I can’t show the movies, but if you missed all the action, here’s a lowdown of the 11th Mumbai Film Festival (MFF):
The festival started on a high note with Shashi Kapoor receiving, in person, the life-time achievement award conferred by MAMI. Tinsel town’s most famous faces came out in large numbers for the Indian premiere of Steven Soderberg’s The Informant, and milled around when the opening ceremony started late.
Besides showcasing the best and latest of world cinema, MFF provided a platform to regional Indian cinema, notably two Konkani films – AB Corp’s Vihir (The Well) and NFDC’s The Man Beyond The Bridge. Both films are doing rounds of the international film festival circuit, will be released theatrically in India and had their very own press-cons at MFF. Vihir‘s director Umersh Kulkarni thought out loud, “It depends on how you judge the success of a film – by the number of people who watch the film or how deeply the film affects those who watch it.”
The National Film Development Corporation was for years the lodestar for independent cinema in India, and funded and produced classics like Pather Panchali and Jaane Bhi Do Yaaron. But the corporation remained largely inactive in the recent past. In a conversation with Bollywood Hungama, NFDC Managing Director Neena Gupta cleared the air, “We produced eight films in the past year. NFDC has a cultural mandate to promote diverse and good cinema and will continue doing so, notwithstanding the commercial considerations.” In good news for cinema fans, the corp. is also doing film restoration work on its huge catalogue and might come out with DVDs, very soon.
A film festival in Mumbai cannot be celebrity-free, but MFF gave movie-lovers an opportunity to catch up with their favorite actors/writers and have some serious cinematic discussions. Spotted were Prem Soni, Kamlesh Pandey, Mohan Agashe, Rema Lagoo, Anu Agarwal, among others.
Antichrist was unarguably the most scandalous film in the festival because of a surfeit of on-screen sex, violence and gore. All of the film’s shows ran full theatre, with people crowding the stairs. Other films which were well received by the audience were Andrea Arnold’s Fish Tank and Shahram Alidi’s Whispers with the Wind.
Many in the audience felt that being able to watch legendary Greek film maker Theo Angelopoulos’ retrospective on the big screen was quite a fortune, as the 35mm prints of his films are very rare. Angelopoulos’ films are really enjoyable because of their memorable characters and the unique visual treatment.
Native student talent was found in action at MFF in the form of an acting diploma film from FTII, Amit Dutta’s The Man’s Woman And Other Stories, three short films put together, shot on a shoe-string budget. The film proves that quality cinema can be made in India on very low budgets. Moreover, the fest also had a competition of short films made by college students of Mumbai, an encouraging step for budding film makers.
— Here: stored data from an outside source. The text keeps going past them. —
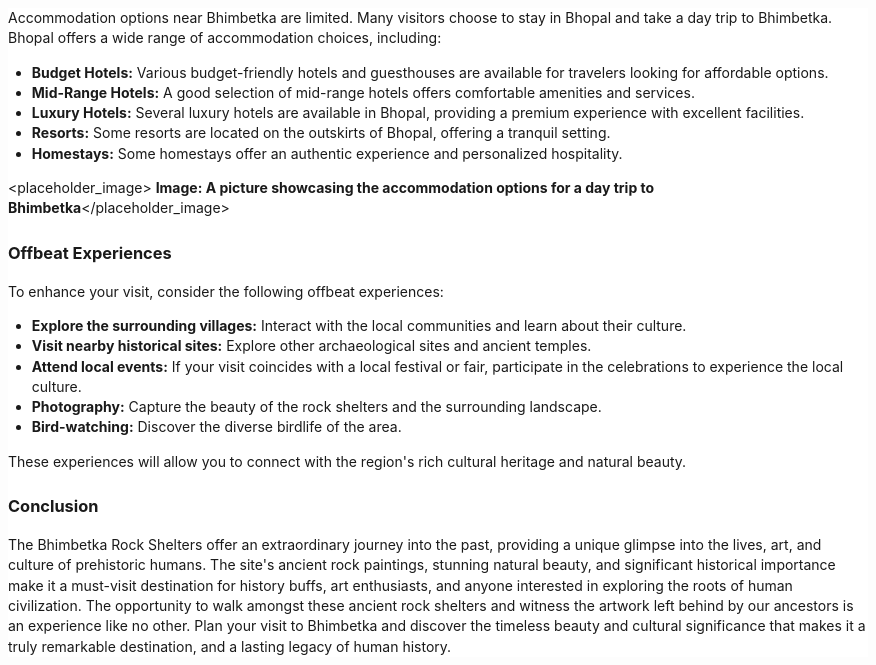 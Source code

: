 Accommodation options near Bhimbetka are limited. Many visitors choose to stay in Bhopal and take a day trip to Bhimbetka. Bhopal offers a wide range of accommodation choices, including:

*   **Budget Hotels:** Various budget-friendly hotels and guesthouses are available for travelers looking for affordable options.
*   **Mid-Range Hotels:** A good selection of mid-range hotels offers comfortable amenities and services.
*   **Luxury Hotels:** Several luxury hotels are available in Bhopal, providing a premium experience with excellent facilities.
*   **Resorts:** Some resorts are located on the outskirts of Bhopal, offering a tranquil setting.
*   **Homestays:** Some homestays offer an authentic experience and personalized hospitality.

<placeholder_image> **Image: A picture showcasing the accommodation options for a day trip to Bhimbetka**</placeholder_image>

### **Offbeat Experiences**

To enhance your visit, consider the following offbeat experiences:

*   **Explore the surrounding villages:** Interact with the local communities and learn about their culture.
*   **Visit nearby historical sites:** Explore other archaeological sites and ancient temples.
*   **Attend local events:** If your visit coincides with a local festival or fair, participate in the celebrations to experience the local culture.
*   **Photography:** Capture the beauty of the rock shelters and the surrounding landscape.
*   **Bird-watching:** Discover the diverse birdlife of the area.

These experiences will allow you to connect with the region's rich cultural heritage and natural beauty.

### **Conclusion**

The Bhimbetka Rock Shelters offer an extraordinary journey into the past, providing a unique glimpse into the lives, art, and culture of prehistoric humans. The site's ancient rock paintings, stunning natural beauty, and significant historical importance make it a must-visit destination for history buffs, art enthusiasts, and anyone interested in exploring the roots of human civilization. The opportunity to walk amongst these ancient rock shelters and witness the artwork left behind by our ancestors is an experience like no other. Plan your visit to Bhimbetka and discover the timeless beauty and cultural significance that makes it a truly remarkable destination, and a lasting legacy of human history.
There’s always a good audience and a not-so-good audience. Some people were really serious about what they had come to watch, others were not really exposed to films. In one of most engaging moments of the film, suddenly you would hear people laughing; reacting the way the film maker would not have wanted them to react. They were not watching the film for what it is, but just like that. Point in case: Antchrist is a very sensitive film, the sex and gore really shakes you up and makes you wonder. But if you do not watch it in that perspective and just as on-screen erotica or gore, then it just shows you are an amateur viewer.
Yet the fact that people came to watch such films, is a big deal, because that means they are forcing themselves to watch something they have not been exposed to before. A step towards the better or as an avid film student told me, “a week full of films for a thousand bucks, is a sweet deal!”